Ulu Camii’ndeki levhalarda en çok Allah c.c. isimleri, Ayetler, Hadis-i Şerifler ve Kibar sözler vardır. Bunlar İman, Amel, Cömertlik, Fedakarlık, Sabır, Şükür, İstişare, Adalet, İdare, Namaz, Hac, Miraç gibi bir çok konulardan bahsetmektedir.

Ulu mabedin duvarları ve direklerindeki tablo ve yazılar, bir hüsn-ü hat müzesini andırmaktadır. Şadırvanın mihraba dönük sağ yanında, caminin 12 büyük ayağından birisindeki levhada, bir hadis-i şerif var:
"Sabreden zafere erer."

Şadırvanın etrafındaki direklerin üst kısmına Âyete'l-Kürsi yazılmış. Üç kapılı Ulu Cami'nin doğu ve batı kapılarının üstünde iki büyük levhada Büruc sûresi'nin son üç âyeti birbirini tamamlar şekilde yazılmış:

"Allah ilmi ve kudretiyle onları, arkalarından kuşatır. Hayır, hayır! Kur'ân onların iddia ettikleri gibi beşer sözü değildir. O, Levh-i Mahfuz'da olan pek şerefli bir Kur'ân'dır." (Büruc, 20-22)

Batı kapısının yanından bu muhteşem caminin, yazılarını da okumaya çalışarak gezmeye devam ediyoruz.

Girişin sağındaki levhada bir âyet:
"İşler hakkında onlara danış." (Al-i İmran, 159)

İstişarenin önemini anlatan bu âyetin emrine, Yüce Nebi (sas)'nin Uhud'da, Hendek'te ve hayatının her anında uyduğunu düşünüyoruz.

Oymalı güzel bir çerçeve içinde sülüs yazı harfleri tahtadan oyulmuş ve kadife zemin üzerine yerleştirilmiş bir yazıda; Efendimiz (sas)'in dilde hafif, terazide ağır dediği sözü okuyoruz.

Onun üstünde duvar yazısı olarak 8 tane sin harfinin oluşturduğu bir çiçek şekli içine Nâs Sûresi yazılmış.

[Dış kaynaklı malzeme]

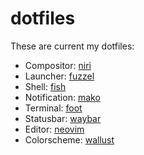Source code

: # dotfiles
These are current my dotfiles:
- Compositor: [niri](https://github.com/YaLTeR/niri)
- Launcher: [fuzzel](https://codeberg.org/dnkl/fuzzel)
- Shell: [fish](https://github.com/fish-shell/fish-shell)
- Notification: [mako](https://github.com/emersion/mako)
- Terminal: [foot](https://codeberg.org/dnkl/foot)
- Statusbar: [waybar](https://github.com/Alexays/Waybar)
- Editor: [neovim](https://github.com/neovim/neovim)
- Colorscheme: [wallust](https://codeberg.org/explosion-mental/wallust)
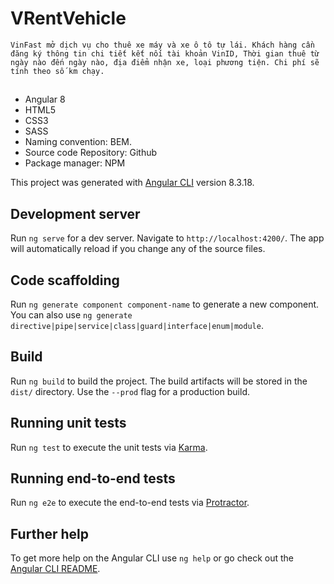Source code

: # VRentVehicle
``VinFast mở dịch vụ cho thuê xe máy và xe ô tô tự lái.
 Khách hàng cần đăng ký thông tin chi tiết kết nối tài khoản VinID,
Thời gian thuê từ ngày nào đến ngày nào, địa điểm nhận xe, loại phương tiện. Chi phí sẽ tính theo số km chạy.
``

##
- Angular 8
- HTML5
- CSS3
- SASS
- Naming convention: BEM.
- Source code Repository: Github
- Package manager: NPM

This project was generated with [Angular CLI](https://github.com/angular/angular-cli) version 8.3.18.

## Development server

Run `ng serve` for a dev server. Navigate to `http://localhost:4200/`. The app will automatically reload if you change any of the source files.

## Code scaffolding

Run `ng generate component component-name` to generate a new component. You can also use `ng generate directive|pipe|service|class|guard|interface|enum|module`.

## Build

Run `ng build` to build the project. The build artifacts will be stored in the `dist/` directory. Use the `--prod` flag for a production build.

## Running unit tests

Run `ng test` to execute the unit tests via [Karma](https://karma-runner.github.io).

## Running end-to-end tests

Run `ng e2e` to execute the end-to-end tests via [Protractor](http://www.protractortest.org/).

## Further help

To get more help on the Angular CLI use `ng help` or go check out the [Angular CLI README](https://github.com/angular/angular-cli/blob/master/README.md).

Duvar ve direklerinde 87'si sabit, 105'i levha halinde toplam 192 yazı vardır. Arapça yazı biçiminin kûfi, sülüs, nesih, rika, tâ'lik, reyhanî, dîvan ve bize has tuğra yazısıyla hat'ın on üç çeşidinin uygulandığı bu camide, yazıların simetrik olması da ayrıca göze çarpıyor.

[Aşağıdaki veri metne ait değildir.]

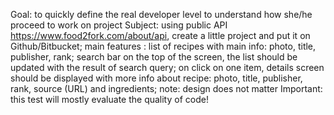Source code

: Goal:
to quickly define the real developer level
to understand how she/he proceed to work on project
Subject:
using public API https://www.food2fork.com/about/api, create a little project and put it on Github/Bitbucket;
main features :
list of recipes with main info: photo, title, publisher, rank;
search bar on the top of the screen, the list should be updated with the result of search query;
on click on one item, details screen should be displayed with more info about recipe: photo, title, publisher, rank, source (URL) and ingredients;
note: design does not matter
Important:
this test will mostly evaluate the quality of code!
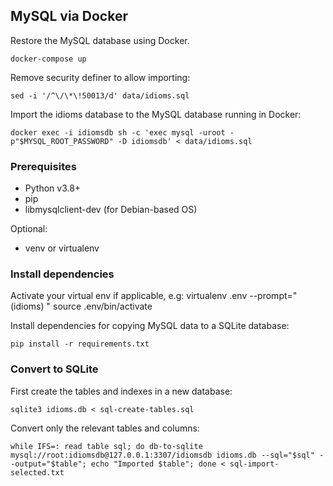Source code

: ## MySQL via Docker

Restore the MySQL database using Docker.

`docker-compose up`

Remove security definer to allow importing:

`sed -i '/^\/\*\!50013/d' data/idioms.sql`

Import the idioms database to the MySQL database running in Docker:

`docker exec -i idiomsdb sh -c 'exec mysql -uroot -p"$MYSQL_ROOT_PASSWORD" -D idiomsdb' < data/idioms.sql`

### Prerequisites

- Python v3.8+
- pip
- libmysqlclient-dev (for Debian-based OS)

Optional:
- venv or virtualenv

### Install dependencies

Activate your virtual env if applicable, e.g:
    virtualenv .env --prompt="(idioms) "
    source .env/bin/activate

Install dependencies for copying MySQL data to a SQLite database:

    pip install -r requirements.txt

### Convert to SQLite

First create the tables and indexes in a new database:

    sqlite3 idioms.db < sql-create-tables.sql

Convert only the relevant tables and columns:

    while IFS=: read table sql; do db-to-sqlite mysql://root:idiomsdb@127.0.0.1:3307/idiomsdb idioms.db --sql="$sql" --output="$table"; echo "Imported $table"; done < sql-import-selected.txt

Levhaların birinde Hz. İbrahim (as)'ın meleklerle konuşmasını anlatan divan hattıyla yazılmış bir yazı: "Mülkün ve melekutun sahibi olan Allah'ım, Sana sığındım ve Sana tutundum! Sen izzet ve azamet sahibisin. Büyüksün ve ceberut âleminin de sahibisin. Sana tevekkül ettim. Sen devamlı dirilik üzerinesin, uyumaz, uyuklamaz ve ölmezsin. Seni tesbih, takdis ve tenzih ederim. Sen bizim Rabb'imizsin, melekler ve ruhun da Rabb'isin. Sen bir olan Allah'sın ve Senin ortağın yoktur." Onun altında yine 8 tane vav harfinin uçları diğerlerinin başlarına yaklaştırılmak suretiyle, bir daire vücuda getirilmiş ve her vav harfinin içine Şems Suresi'nin ilk 6 âyeti yazılmış. Küçük bir levha içinde "Ya Hazreti İmam-ı A'zam Numan bin Sabit" yazısı bize büyük mezhep İmamı Ebû Hanife hazretlerini hatırlıyor.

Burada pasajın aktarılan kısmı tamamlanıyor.